I held a wrist to my hand. No restraints ... and the cut had been stitched up. Both of them had, evidently. So I suppose Wanderer got me here in time.
I have Wanderer to thank for being alive. I looked at him. Had he thought he was doing me a favor?
I asked him that question, not without a touch of sullen resentment.
"Tara," he said, resting a paw on my arm, "tell me. Did you think about how your death would have affected any of us?"
"Why should I have?"
He sighed, then took a seat. "I've been at the Pig a while. It's been the scene of a few suicides itself. Each one of them has affected everybody deeply. It's one more person giving up -- one more retreat, one more concession to those who want to make us less than we are."
"Less than who I am?" I straightened up in anger. "Who I am? What I am is a man trapped in this bombshell's body! What I am is someone whose lost his entire identity!"
"No," Wanderer said, keeping his tone quiet. "You haven't lost your whole identity. You're still who you are. That saying 'that which does not kill us makes us stronger' may be a cheesy saying, Paul, but it's got a kernel of truth in it. I like to think that suffering through SCABS doesn't make us stronger -- it just shows us strength we never had. I know that's the way it was with me." He got up.
"Tara ... Paul ... whomever you choose to be. I hope you realize the strength you already have. You can get through this. You may not realize it, but you can. And you've got friends to help you through this. But ... even if you didn't, you could still get through it. I think you're a lot stronger than you realize, Bard."

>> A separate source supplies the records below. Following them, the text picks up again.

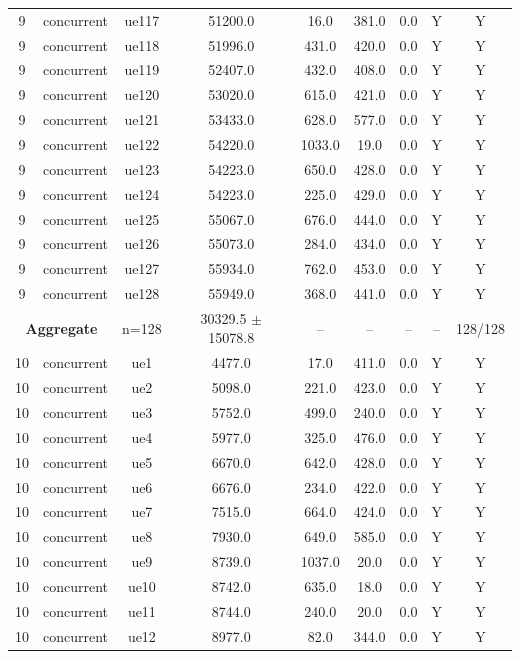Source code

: \begin{table}[ht]
\begin{tabular}{|c|c|c|c|c|c|c|c|c|}
9 & concurrent & ue117 & 51200.0 & 16.0 & 381.0 & 0.0 & Y & Y \\
9 & concurrent & ue118 & 51996.0 & 431.0 & 420.0 & 0.0 & Y & Y \\
9 & concurrent & ue119 & 52407.0 & 432.0 & 408.0 & 0.0 & Y & Y \\
9 & concurrent & ue120 & 53020.0 & 615.0 & 421.0 & 0.0 & Y & Y \\
9 & concurrent & ue121 & 53433.0 & 628.0 & 577.0 & 0.0 & Y & Y \\
9 & concurrent & ue122 & 54220.0 & 1033.0 & 19.0 & 0.0 & Y & Y \\
9 & concurrent & ue123 & 54223.0 & 650.0 & 428.0 & 0.0 & Y & Y \\
9 & concurrent & ue124 & 54223.0 & 225.0 & 429.0 & 0.0 & Y & Y \\
9 & concurrent & ue125 & 55067.0 & 676.0 & 444.0 & 0.0 & Y & Y \\
9 & concurrent & ue126 & 55073.0 & 284.0 & 434.0 & 0.0 & Y & Y \\
9 & concurrent & ue127 & 55934.0 & 762.0 & 453.0 & 0.0 & Y & Y \\
9 & concurrent & ue128 & 55949.0 & 368.0 & 441.0 & 0.0 & Y & Y \\
\multicolumn{2}{|c|}{\textbf{Aggregate}} & n=128 & 30329.5 $\pm$ 15078.8 & -- & -- & -- & -- & 128/128 \\
\hline
10 & concurrent & ue1 & 4477.0 & 17.0 & 411.0 & 0.0 & Y & Y \\
10 & concurrent & ue2 & 5098.0 & 221.0 & 423.0 & 0.0 & Y & Y \\
10 & concurrent & ue3 & 5752.0 & 499.0 & 240.0 & 0.0 & Y & Y \\
10 & concurrent & ue4 & 5977.0 & 325.0 & 476.0 & 0.0 & Y & Y \\
10 & concurrent & ue5 & 6670.0 & 642.0 & 428.0 & 0.0 & Y & Y \\
10 & concurrent & ue6 & 6676.0 & 234.0 & 422.0 & 0.0 & Y & Y \\
10 & concurrent & ue7 & 7515.0 & 664.0 & 424.0 & 0.0 & Y & Y \\
10 & concurrent & ue8 & 7930.0 & 649.0 & 585.0 & 0.0 & Y & Y \\
10 & concurrent & ue9 & 8739.0 & 1037.0 & 20.0 & 0.0 & Y & Y \\
10 & concurrent & ue10 & 8742.0 & 635.0 & 18.0 & 0.0 & Y & Y \\
10 & concurrent & ue11 & 8744.0 & 240.0 & 20.0 & 0.0 & Y & Y \\
10 & concurrent & ue12 & 8977.0 & 82.0 & 344.0 & 0.0 & Y & Y \\

\end{tabular}
\end{table}

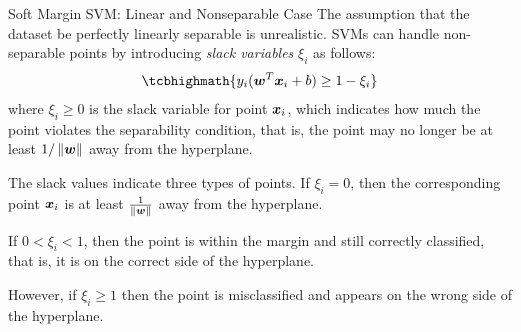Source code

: \begin{frame}{Soft Margin SVM: Linear and Nonseparable Case}
The assumption that the dataset be perfectly linearly
separable is unrealistic. 
SVMs can handle non-separable
points by introducing {\em slack variables} $\xi_i$ 
as follows: 
\begin{align*}
\tcbhighmath{
y_{i} (\bw^{T}\bx_{i}+b) \geq 1-\xi_{i}
}
\end{align*}
where $\xi_i \ge 0$ is the slack variable for point ${\boldsymbol x}_i$, which
indicates how much the point violates the separability condition,
that is, the point may no longer be at least $1/\left\lVert{\boldsymbol w}\right\rVert$ away
from the hyperplane. 

\medskip
The slack values indicate three types of
points. If $\xi_i=0$, then the corresponding point ${\boldsymbol x}_i$ is at least
$1 \over \|{\boldsymbol w}\|$ away from the hyperplane. 

\medskip
If $0 < \xi_i
< 1$, then the point is within the margin and still correctly
classif\/{i}ed, that is, it is on the correct side of the hyperplane.

\medskip
However, if $\xi_i \ge 1$ then the point is misclassif\/{i}ed and
appears on the wrong side of the hyperplane.
\end{frame}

He put a paw on my shoulder. "I'll let you get some rest. I have to leave for a couple hours. Ask the nurse to give me a call when you're ready to check out, and I'll take you home."
I stared at my wrists, with the tight stitching. I was alive, and I was still here.
As Wanderer left the room, I called to him. "How do you know I won't do it again, given the chance?"
He turned. "I don't. You have to choose to live, Paul. No one can force you to choose life."
His eyes grew compassionate. "But as a friend, I sure hope you do."
And with that, he was gone.
I looked at my wrists. And I closed my eyes.